◆ Data excerpts ◆
******************************

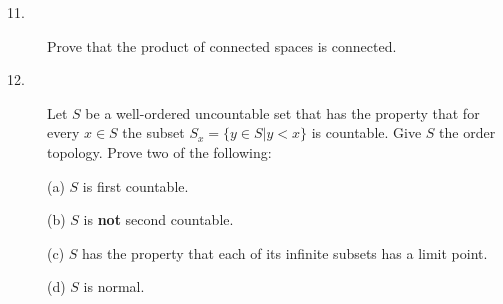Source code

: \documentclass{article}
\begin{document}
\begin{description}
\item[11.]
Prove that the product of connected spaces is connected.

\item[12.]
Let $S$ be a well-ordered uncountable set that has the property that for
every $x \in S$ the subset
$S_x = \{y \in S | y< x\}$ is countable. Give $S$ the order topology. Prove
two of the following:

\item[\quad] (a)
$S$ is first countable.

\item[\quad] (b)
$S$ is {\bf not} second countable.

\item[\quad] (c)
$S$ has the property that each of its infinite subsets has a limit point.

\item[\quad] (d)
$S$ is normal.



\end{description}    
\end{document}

******************************

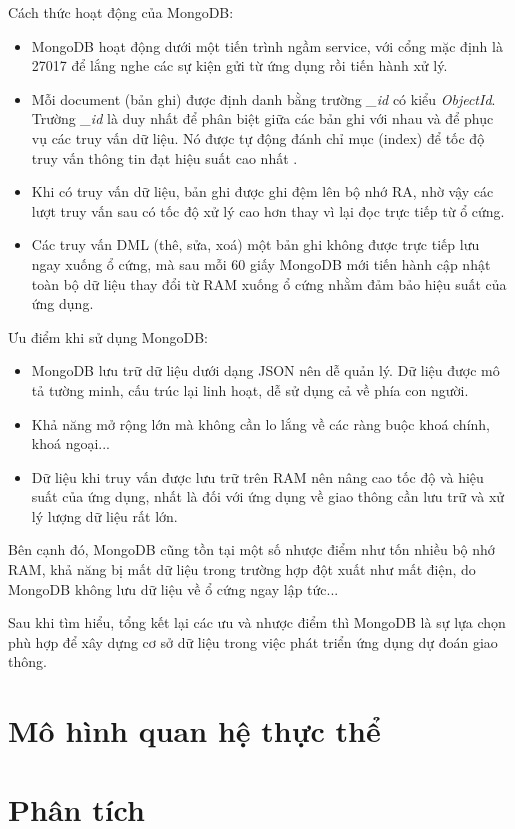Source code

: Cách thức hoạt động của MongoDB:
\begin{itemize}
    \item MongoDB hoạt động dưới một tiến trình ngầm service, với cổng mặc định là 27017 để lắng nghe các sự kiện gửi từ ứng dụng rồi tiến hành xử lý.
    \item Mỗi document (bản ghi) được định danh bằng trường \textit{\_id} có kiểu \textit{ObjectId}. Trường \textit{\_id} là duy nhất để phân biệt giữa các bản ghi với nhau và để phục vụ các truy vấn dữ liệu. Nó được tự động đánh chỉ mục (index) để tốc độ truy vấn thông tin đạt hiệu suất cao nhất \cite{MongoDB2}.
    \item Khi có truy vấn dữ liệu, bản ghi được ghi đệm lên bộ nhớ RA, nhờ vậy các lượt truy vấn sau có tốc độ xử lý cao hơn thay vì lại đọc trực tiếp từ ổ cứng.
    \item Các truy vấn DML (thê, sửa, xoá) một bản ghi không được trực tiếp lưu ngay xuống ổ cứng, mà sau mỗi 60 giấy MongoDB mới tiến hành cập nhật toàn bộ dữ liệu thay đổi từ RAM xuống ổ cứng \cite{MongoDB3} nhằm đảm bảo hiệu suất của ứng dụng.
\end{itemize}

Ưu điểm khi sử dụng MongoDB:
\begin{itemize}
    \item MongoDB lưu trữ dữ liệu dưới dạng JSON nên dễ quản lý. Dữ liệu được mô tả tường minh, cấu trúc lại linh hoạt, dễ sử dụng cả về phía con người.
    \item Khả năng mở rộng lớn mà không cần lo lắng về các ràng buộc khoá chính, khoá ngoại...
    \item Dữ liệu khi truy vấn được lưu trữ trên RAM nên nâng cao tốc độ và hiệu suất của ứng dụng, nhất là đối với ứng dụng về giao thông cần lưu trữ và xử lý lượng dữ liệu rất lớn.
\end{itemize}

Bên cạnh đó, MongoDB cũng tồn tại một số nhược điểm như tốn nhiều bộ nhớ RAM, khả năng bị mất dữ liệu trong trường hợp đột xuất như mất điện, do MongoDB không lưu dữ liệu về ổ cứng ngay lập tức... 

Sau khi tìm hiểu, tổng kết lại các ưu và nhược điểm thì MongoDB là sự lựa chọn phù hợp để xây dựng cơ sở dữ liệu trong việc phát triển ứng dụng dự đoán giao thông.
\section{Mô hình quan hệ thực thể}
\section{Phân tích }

******************************

◆ Problem statement ◆
Those lines of the records that contain the string "section" should be identified and copied.

◆ Response for this exercise ◆
\section{Mô hình quan hệ thực thể}
\section{Phân tích }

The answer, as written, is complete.